Шестидесятники, мы верили в начале шестидесятых! Но пройдет совсем немного времени, и наступит изнуряющая засуха в кинематографе, всесоюзная депрессия… Потом придет эра отчаяния, которая поразит нас безысходностью в расцвете застоя. Кто-то будет работать с кровоточащим сердцем (это, конечно, Андрей Тарковский), кто-то сохранит приличествующую честь, кто-то станет конформистом, предаст всё, что было свято, а кто-то станет просто дельцом. И все мы будем нелепо устраивать свою нелепую жизнь в искусстве. И таких будет большинство. 

В 1967 году, после фильма «Андрей Рублев», Тарковский уже знаменитость. О нем спорят, говорят, пишут. Критическая братия, в большинстве случаев отмеченная интеллектуальным убожеством, изощренно создает протарковскую и антитарковскую терминологию, зарабатывает на нем. А он нищ. Просто нищ… Он приезжает в этот период в Кишинев к Александру Гордону, который снимал на нашей студии фильм «Сергей Лазо» по сценарию Георге Маларчука, приезжает, чтобы хоть немного подработать в группе Гордона. Он был отчаянно замкнут после тяжбы с Госкино СССР из-за «Андрея Рублева», и малейшее внимание вызывало в нем чувство благодарности. У нас, к сожалению, им не интересовались, мало кто его знал… Во время одной из встреч, это было в августе, мы договорились, что я возьму интервью у него. Он спросил: 

— Кто-то заказал? 

— Нет, — ответил я. — Пообщаемся для будущего... 

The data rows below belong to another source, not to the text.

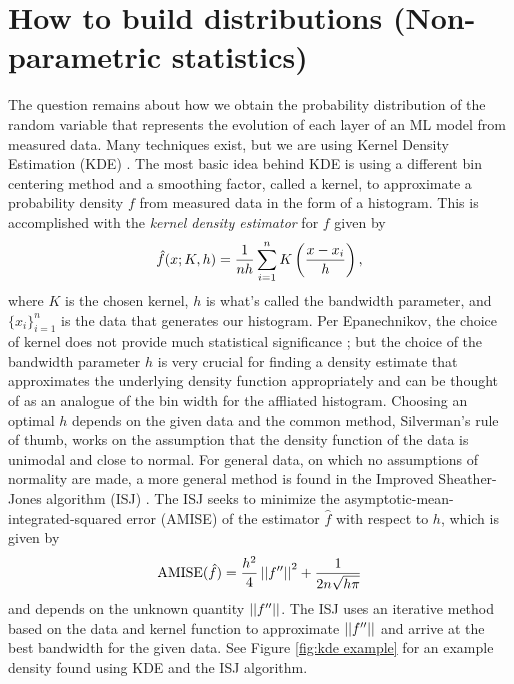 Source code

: \section{How to build distributions (Non-parametric statistics)}
The question remains about how we obtain the probability distribution of the random 
variable that represents the evolution of each layer of an ML model from measured data. 
Many techniques exist, but we are using Kernel Density Estimation (KDE) \cite{rosenblatt, parzen}. 
The most 
basic idea behind KDE is using a different bin centering method and a smoothing factor, 
called a kernel, to approximate a probability density $f$ from measured data in the form 
of a histogram. This is accomplished with the \emph{kernel density estimator} for $f$
given by
\begin{equation}
    \hat{f}(x; K, h) = \frac{1}{nh}\sum_{i = 1}^n K\left(\frac{x - x_i}{h}\right),
\end{equation}
where $K$ is the chosen kernel, $h$ is what's called the bandwidth parameter, and 
$\{x_i\}_{i=1}^n$ is the data that generates our histogram. Per Epanechnikov, 
the choice of kernel does not provide much statistical significance \cite{epanechnikov}; 
but the choice of the bandwidth parameter $h$ is very crucial for finding a density estimate
that approximates the underlying density function appropriately and can be thought of as an 
analogue of the bin width for the affliated histogram. Choosing an optimal $h$ depends on 
the given data and the common method, Silverman's rule of thumb, works on the 
assumption that the density function of the data is unimodal and close to 
normal. For general data, on which no assumptions of normality are made, a more 
general method is found in the Improved Sheather-Jones algorithm (ISJ) \cite{botev}. 
The ISJ seeks to minimize the asymptotic-mean-integrated-squared error (AMISE) of 
the estimator $\hat{f}$ with respect to $h$, which is given by 
\begin{equation}
    \text{AMISE}(\hat{f}) = \frac{h^2}{4}\left|\left|f''\right|\right|^2 + \frac{1}{2n\sqrt{h\pi}}
\end{equation}
and depends on the unknown quantity $\left|\left|f''\right|\right|$. The ISJ uses an iterative method 
based on the data and kernel function to approximate $\left|\left|f''\right|\right|$ and arrive at 
the best bandwidth for the given data. See Figure \ref{fig:kde example} for an example 
density found using KDE and the ISJ algorithm.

В этот приезд мы довольно часто встречались с ним. Потом было от него несколько коротких писем и записок. А встречи стали редки. Общались через Анатолия Солоницына, Владислава Дворжецкого, Олега Янковского, с кем доводилось работать в последние годы. 

Интервью состоялось 15 августа 1967 года. Он хотел этой беседы. Хотел поговорить о своей позиции, о своем искусстве, и я, тогда еще не зная его будущих фильмов, осознал широту его художественного мира, в котором и философия, и мифология, и история, и, конечно, — поэзия, литература, живопись, музыка. У него, довольно замкнутого человека, появилось желание исповедаться, высказать какие-то мысли вслух, что он и сделал. Ряд вопросов из интервью принадлежит ему; вероятно, была необходимость именно в них, и он боялся, что этих вопросов я ему не задам. Долго искали название этой исповеди. Когда предложил ему «Расколотый мир Тарковского», где-то мною услышанную или вычитанную фразу, он согласился, заметив с болью, что мир его разрушен. Теперь мы знаем, что образный мир Тарковского не был еще разрушен в те годы, но к нему уже прикоснулись и безжалостно стали его раскалывать. И добили, отправив в зарубежье. 

Мы сидели около пяти часов в небольшой комнатке киностудии «Молдова-филм». Стенографистка устала, а размышлениям Тарковского не было конца. В интервью многое не вошло. Он сам говорил стенографистке, что оставлять, что вычеркнуть, изъять… Через день или два, точно не помню, он вычитал текст и одобрил его. К сожалению, при жизни Андрея Арсеньевича полный текст не был опубликован. Наши газеты и журналы отказались его обнародовать. Согласился Виктор Телеукэ, спасибо ему; в сокращенном варианте этот материал вышел в кишиневском еженедельнике «Култура». 

... Долго не верил, что Андрей Тарковский умер. Терзался, мучился сомнениями, безответным «почему» — почему он, а не кто-то другой? Почему не я — а он? Странно, странно... И те разрозненные воспоминания, ставшие сейчас цельными, едва ли не самыми весомыми во всей моей кинематографической жизни, долгое время, рассыпались, крошились. Они не складывались. Теперь понимаю, что в них не было и нет единства. И как жаль сегодня, что мы не были друзьями! Но даже знакомство с ним, общение — величайший дар судьбы. 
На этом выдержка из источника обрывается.